"Franki," Mary said when he got close.
"Mary, I am so sorry," he started to touch her but she pulled away.
"What are you sorry about Franki?" He stuttered for a second.
"For your parents," he leaned against the railing. She didn't respond right away, she looked at him.
"Yeah, well, at least your sorry for something," she stood up and he watched her closely.
"Jesus, Mary, what do you want me to say, huh? I came here to be a good guy, and you're not making it easy!"
"Aw, poor Franki, I'm not making things easy for you!" She looked away from him and he grabbed her arm, she pulled back, "You, Franki, you," she started than paused. "I don't have time for you.''
"You seem mad." I rolled my eyes when he said that, what did she ever see in him?
"I've got stuff on my mind other than you, believe it or not." She added a little bit of a tone. I was rooting for her in my head.
"I'll go out there," I suggested.
"She doesn't need her little brother coming to the rescue, she's a big girl," Steve pointed out. I knew he was at least partially right, I just didn't know what part. I went back to listening to them.
"Let me help, let's go for a ride," he suggested. She turned and walked back towards the house, we all hurried to get away from the window and were pretty successful. She didn't really notice.
"I"m going to drop off the obituary," Mary told us walking back outside walking towards Franki's car before any of us could say anything.
"You were saying?" I turned back to Steve.
"How the hell was I suppose to know that she'd get in the car with him?" Steve threw his hands in the air.
"She didn't even drink her beer!" Two-bit picked it up shocked before finishing it off.
"Darry, go after her," Meghan spoke up. Her face looked red we all looked at her trying to figure it out. I mean sure, I didn't want her to be in the car with him, but he was a jerk, not a serial killer.
"What's gonna happen on the way to deliver the obituary?" Darry didn't seem too worried either.
"Darry," she whispered, like that was suppose to mean something. Sandy did that sometimes too, she just expected me to read her mind!
"I can't exactly chase her down Meghan! She isn't on her bike" Darry laughed, but Meghan didn't.
"He broke her heart," Megan glared at Darry.
"You're worrying too much sunshine, her heart ain't broke, if it were we'd know because chicks bitch about that shit all the time!
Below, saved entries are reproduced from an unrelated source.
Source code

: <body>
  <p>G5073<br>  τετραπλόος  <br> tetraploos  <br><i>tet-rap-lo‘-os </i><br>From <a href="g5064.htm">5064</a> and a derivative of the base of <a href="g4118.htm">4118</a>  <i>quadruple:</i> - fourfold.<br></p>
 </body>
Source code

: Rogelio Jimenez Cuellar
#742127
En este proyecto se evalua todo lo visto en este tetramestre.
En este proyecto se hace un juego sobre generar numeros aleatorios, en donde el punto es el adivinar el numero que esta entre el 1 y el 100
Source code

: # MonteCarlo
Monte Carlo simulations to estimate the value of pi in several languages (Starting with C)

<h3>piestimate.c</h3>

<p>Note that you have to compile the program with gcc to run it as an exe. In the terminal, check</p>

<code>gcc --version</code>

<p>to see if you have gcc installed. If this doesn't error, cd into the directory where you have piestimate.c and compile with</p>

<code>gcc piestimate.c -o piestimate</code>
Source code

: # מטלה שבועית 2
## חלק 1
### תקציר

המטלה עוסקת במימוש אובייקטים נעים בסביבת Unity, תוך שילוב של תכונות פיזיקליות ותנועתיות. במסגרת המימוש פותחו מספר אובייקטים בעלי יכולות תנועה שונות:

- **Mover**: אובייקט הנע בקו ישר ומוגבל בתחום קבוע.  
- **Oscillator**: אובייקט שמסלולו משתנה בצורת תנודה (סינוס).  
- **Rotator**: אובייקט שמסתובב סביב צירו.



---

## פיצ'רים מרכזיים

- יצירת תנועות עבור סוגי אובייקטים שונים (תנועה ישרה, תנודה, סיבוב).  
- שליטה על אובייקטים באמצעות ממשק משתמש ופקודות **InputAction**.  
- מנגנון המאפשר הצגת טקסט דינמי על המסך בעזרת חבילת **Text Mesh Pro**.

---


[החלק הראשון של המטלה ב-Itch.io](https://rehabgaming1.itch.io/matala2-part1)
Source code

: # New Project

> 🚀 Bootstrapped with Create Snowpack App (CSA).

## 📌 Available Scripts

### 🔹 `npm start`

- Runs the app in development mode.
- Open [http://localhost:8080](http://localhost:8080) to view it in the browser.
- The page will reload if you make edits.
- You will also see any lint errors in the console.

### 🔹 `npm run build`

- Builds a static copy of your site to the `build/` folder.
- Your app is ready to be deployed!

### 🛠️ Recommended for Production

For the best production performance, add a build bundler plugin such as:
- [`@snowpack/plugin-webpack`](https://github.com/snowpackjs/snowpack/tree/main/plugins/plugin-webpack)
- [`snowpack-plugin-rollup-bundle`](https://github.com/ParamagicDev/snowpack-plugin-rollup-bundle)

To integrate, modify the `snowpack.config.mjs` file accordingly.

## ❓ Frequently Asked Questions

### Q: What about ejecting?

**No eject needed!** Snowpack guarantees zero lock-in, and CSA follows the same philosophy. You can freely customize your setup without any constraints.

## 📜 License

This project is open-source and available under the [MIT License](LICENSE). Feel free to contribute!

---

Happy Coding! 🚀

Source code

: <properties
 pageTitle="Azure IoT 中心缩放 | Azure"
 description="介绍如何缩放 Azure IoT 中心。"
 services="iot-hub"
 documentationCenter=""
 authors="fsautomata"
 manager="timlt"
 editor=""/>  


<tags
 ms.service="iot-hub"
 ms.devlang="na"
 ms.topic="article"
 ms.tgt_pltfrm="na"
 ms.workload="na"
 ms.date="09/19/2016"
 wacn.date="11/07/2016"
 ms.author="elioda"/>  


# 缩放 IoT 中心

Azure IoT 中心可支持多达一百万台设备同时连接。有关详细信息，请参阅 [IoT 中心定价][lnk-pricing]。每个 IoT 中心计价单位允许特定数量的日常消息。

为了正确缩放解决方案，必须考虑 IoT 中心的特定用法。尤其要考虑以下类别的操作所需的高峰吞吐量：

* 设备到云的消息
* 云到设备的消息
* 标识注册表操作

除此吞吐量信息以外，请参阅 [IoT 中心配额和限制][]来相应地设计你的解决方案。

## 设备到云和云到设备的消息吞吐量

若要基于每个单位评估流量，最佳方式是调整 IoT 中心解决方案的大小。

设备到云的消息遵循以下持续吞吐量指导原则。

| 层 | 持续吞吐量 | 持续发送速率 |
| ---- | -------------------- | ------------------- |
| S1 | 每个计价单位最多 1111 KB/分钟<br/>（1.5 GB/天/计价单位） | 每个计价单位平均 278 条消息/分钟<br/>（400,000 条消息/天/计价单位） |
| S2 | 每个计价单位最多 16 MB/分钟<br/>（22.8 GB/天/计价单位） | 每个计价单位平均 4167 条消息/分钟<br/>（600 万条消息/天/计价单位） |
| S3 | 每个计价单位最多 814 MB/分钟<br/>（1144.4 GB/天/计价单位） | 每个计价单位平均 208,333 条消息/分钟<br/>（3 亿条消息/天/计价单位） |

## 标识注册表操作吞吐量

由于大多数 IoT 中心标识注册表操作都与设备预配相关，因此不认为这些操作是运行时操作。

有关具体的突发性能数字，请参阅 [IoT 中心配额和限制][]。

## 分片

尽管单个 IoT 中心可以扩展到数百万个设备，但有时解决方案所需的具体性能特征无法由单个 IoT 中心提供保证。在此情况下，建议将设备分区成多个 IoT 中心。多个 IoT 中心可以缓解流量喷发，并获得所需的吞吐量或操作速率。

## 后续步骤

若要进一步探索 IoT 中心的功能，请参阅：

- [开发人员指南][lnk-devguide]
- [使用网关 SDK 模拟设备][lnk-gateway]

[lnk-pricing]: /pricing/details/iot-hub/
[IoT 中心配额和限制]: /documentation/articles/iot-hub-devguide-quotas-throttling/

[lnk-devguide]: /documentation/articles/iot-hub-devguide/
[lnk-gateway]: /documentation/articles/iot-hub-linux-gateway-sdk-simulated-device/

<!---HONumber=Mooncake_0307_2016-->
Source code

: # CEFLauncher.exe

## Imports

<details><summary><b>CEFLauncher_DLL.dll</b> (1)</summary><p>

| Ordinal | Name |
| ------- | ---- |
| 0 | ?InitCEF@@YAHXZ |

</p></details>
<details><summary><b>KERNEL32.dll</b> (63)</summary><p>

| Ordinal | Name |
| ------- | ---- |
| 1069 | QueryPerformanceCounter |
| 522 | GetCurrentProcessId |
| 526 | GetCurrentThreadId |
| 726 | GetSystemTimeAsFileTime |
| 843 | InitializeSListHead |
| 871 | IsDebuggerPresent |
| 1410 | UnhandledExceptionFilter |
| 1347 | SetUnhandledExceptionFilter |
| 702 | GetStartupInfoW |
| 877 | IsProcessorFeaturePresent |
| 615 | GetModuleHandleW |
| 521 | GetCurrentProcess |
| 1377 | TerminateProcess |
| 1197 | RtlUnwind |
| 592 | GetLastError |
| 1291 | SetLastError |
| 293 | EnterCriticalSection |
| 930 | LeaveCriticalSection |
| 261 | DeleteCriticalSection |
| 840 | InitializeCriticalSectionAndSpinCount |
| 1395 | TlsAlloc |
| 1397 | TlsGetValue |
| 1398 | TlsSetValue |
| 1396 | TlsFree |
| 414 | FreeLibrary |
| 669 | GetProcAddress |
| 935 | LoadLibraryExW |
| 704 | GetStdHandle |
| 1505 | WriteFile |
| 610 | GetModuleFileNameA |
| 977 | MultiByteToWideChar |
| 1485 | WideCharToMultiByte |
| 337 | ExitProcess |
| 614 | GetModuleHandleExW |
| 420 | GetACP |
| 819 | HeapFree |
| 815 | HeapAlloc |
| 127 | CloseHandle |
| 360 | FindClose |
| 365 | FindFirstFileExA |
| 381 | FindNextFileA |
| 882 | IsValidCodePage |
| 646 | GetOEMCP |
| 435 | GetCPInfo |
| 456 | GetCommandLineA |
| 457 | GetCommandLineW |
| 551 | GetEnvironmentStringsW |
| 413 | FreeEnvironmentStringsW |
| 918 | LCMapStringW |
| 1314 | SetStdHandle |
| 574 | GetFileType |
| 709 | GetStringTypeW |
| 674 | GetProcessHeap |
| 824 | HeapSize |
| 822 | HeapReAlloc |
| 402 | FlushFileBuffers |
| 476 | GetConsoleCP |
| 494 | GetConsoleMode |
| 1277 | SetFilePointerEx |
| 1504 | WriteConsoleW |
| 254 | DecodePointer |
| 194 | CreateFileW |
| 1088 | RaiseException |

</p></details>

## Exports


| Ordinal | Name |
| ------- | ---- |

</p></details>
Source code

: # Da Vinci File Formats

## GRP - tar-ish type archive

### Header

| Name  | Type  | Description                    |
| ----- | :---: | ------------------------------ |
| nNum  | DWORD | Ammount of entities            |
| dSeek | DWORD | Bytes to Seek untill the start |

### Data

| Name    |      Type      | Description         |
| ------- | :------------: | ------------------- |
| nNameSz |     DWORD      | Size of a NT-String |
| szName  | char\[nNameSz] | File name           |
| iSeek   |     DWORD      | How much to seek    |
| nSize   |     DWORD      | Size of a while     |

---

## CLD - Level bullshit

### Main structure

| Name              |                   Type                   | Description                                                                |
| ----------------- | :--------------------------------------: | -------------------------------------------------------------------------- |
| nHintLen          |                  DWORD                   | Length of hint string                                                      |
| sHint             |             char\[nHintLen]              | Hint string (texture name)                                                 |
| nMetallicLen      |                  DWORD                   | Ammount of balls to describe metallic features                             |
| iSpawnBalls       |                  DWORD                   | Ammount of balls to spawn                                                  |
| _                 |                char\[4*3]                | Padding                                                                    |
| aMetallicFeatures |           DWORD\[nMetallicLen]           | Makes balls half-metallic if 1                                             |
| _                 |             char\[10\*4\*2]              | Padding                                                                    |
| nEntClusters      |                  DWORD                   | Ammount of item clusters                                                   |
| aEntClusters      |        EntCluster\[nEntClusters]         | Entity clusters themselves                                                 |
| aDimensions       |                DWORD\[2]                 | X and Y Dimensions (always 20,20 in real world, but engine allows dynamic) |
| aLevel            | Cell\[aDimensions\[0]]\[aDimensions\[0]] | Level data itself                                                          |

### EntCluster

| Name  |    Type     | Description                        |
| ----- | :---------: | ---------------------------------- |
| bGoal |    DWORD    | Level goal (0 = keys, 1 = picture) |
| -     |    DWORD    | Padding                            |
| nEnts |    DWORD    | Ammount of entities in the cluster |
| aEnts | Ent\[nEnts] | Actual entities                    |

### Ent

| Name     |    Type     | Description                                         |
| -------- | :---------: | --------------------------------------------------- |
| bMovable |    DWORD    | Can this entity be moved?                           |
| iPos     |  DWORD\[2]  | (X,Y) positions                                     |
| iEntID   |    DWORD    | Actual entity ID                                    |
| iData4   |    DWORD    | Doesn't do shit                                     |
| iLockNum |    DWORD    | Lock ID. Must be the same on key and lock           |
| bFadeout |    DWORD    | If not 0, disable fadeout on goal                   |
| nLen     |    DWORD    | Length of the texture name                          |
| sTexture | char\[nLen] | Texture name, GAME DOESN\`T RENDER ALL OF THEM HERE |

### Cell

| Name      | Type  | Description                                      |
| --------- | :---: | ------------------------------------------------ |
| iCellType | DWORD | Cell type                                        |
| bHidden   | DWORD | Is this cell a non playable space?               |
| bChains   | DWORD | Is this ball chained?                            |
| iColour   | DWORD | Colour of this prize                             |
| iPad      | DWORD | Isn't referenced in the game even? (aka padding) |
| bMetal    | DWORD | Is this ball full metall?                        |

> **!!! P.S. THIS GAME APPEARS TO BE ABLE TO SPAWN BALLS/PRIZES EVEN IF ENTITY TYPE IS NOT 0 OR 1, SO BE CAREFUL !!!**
Trust me on this one." Two-bit got up to throw away his bottle.
"He did everything he had to do to sleep with her because his buddy thought it wasn't possible, it was all a joke to him." Meghan pushed Two-bit hard enough to make him have to take a step.
"If that's the case then why would she have gotten in the car with him, huh? She ain't stupid," Steve didn't buy it either. I didn't know what to think. Darry didn't know what to say, no one did. He had a puzzled but serious look on his face.
"I guess we'll just wait for to get back, I'm sure she'l be fine." I spoke up when no one else did. Meghan's face let us know she didn't like my suggestion.
"She's tuff, she knows what she's doing," Darry defended her. I hoped he was right.
"Yeah, like she knew what she was doing the other night. If you won't do it because your her parent now! What would you dad do?" Meghan went too far we all knew it, but she didn't seem to care.
"Listen here, Ms. Goodie too shoe, their parents told her to live a little, you don't know what the hell they would have said, so don't act like you do. She's doing exactly what they told her to, so back the hell off, Christ!" Dally yelled making the whole room get quiet. Meghan looked to Darry, and when he didn't speak she left. Darry didn't seem to care, he had the same look on his face he had before.
"They did what?" Darry turned to look at Dally.
"You heard me," was all he offered. "Don't read too much into it, she ain't broken, he didn't make her. She ain't a damn porcelain doll!" As if Dally's comment wasn't even when Two-bit spoke next it didn't really give anyone comfort like he hoped.
"I always knew she was a Curtis, I mean I always new she was your sister, but after today it became so damn clear to me that she was a Curtis, because she has been so tuff through all this shit, ya'll don't even know half of it." Two-bit told us. When we all gave him puzzled looks he continued to talk again. "You shouldn't underestimate her."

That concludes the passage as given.